Exercise brief: Copy each line below that has "library".

[[ Supplied entries open ]]

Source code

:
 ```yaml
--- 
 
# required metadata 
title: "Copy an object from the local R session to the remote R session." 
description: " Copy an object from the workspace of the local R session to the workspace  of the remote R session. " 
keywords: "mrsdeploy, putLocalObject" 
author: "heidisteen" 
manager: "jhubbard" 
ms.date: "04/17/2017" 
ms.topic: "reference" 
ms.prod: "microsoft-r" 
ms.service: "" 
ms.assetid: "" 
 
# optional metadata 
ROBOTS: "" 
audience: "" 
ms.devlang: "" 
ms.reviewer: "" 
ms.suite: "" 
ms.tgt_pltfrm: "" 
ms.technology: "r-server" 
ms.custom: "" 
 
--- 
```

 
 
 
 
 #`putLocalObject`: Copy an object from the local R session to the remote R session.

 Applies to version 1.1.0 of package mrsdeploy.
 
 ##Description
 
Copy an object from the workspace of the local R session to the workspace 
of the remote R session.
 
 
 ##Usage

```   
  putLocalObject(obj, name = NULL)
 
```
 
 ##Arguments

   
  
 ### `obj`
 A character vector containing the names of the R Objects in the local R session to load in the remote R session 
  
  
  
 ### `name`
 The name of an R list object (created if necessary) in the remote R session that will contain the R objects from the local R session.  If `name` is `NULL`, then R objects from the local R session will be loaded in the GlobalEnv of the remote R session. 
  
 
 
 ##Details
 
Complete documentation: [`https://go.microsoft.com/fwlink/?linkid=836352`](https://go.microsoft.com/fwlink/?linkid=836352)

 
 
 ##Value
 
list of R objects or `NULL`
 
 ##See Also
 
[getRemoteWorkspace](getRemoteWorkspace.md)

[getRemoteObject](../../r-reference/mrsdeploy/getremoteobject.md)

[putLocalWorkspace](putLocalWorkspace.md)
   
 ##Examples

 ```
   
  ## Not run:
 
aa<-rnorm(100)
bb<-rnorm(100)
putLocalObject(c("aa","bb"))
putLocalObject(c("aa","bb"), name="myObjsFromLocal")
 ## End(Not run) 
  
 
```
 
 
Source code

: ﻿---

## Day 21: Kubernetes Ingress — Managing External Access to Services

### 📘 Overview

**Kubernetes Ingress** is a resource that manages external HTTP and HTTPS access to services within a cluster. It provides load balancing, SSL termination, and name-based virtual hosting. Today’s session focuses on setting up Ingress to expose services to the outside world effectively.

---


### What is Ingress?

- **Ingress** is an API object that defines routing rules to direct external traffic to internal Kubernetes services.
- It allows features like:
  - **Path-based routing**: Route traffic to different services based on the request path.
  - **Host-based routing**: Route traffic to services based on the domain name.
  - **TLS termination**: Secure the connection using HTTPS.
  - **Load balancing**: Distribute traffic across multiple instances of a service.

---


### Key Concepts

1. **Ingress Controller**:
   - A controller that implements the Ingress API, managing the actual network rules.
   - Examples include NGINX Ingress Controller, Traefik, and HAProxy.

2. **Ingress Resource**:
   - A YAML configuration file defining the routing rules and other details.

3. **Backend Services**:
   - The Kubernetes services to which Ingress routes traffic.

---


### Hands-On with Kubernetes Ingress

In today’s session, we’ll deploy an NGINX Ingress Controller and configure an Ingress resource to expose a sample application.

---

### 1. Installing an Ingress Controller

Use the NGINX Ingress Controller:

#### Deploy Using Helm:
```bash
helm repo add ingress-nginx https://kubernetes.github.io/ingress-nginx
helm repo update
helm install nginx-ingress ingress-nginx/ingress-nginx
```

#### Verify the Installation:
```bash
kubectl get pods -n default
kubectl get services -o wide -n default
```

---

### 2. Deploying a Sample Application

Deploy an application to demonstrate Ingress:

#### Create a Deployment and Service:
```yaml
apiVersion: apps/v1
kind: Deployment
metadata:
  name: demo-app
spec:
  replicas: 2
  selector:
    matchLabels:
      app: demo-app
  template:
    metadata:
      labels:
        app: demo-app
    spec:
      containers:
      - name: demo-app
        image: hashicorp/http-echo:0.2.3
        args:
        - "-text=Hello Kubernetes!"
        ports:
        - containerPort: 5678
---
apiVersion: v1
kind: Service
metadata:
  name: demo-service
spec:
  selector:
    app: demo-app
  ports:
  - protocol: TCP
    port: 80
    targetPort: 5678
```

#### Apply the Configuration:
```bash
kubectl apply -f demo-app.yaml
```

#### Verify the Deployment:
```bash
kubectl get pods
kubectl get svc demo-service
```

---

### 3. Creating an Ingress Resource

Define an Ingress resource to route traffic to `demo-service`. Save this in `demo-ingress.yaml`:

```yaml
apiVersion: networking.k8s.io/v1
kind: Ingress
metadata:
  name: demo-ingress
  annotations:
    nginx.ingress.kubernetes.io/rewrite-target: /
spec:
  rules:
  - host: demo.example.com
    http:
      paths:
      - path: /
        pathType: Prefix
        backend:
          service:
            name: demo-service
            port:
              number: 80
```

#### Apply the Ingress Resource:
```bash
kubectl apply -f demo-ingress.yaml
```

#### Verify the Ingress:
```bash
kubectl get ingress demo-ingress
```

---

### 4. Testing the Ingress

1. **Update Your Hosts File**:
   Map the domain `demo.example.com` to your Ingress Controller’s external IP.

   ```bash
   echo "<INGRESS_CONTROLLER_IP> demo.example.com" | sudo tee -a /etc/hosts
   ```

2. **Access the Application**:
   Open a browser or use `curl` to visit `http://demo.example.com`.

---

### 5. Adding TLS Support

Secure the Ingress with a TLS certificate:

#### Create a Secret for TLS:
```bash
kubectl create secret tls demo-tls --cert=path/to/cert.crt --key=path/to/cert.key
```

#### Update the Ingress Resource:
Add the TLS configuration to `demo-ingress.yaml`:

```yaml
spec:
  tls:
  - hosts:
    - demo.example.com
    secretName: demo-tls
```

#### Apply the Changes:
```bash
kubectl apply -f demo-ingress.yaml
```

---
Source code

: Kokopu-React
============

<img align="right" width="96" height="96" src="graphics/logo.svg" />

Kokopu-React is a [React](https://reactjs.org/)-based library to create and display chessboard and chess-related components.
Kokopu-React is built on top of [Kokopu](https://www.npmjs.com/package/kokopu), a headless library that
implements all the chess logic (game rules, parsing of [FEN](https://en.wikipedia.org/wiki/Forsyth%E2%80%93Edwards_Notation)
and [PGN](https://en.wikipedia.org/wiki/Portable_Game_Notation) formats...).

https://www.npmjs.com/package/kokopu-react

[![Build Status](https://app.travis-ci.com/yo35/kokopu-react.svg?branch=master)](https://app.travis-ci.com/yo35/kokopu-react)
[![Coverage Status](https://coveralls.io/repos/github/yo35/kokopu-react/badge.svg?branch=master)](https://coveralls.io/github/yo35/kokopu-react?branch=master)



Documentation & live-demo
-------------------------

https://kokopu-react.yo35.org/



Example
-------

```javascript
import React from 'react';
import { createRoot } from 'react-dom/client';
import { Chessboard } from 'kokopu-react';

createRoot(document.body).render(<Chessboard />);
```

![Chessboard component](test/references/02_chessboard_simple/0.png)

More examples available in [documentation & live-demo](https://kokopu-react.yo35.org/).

[[ Supplied entries closed ]]

Answer for this exercise:
Kokopu-React is a [React](https://reactjs.org/)-based library to create and display chessboard and chess-related components.
Kokopu-React is built on top of [Kokopu](https://www.npmjs.com/package/kokopu), a headless library that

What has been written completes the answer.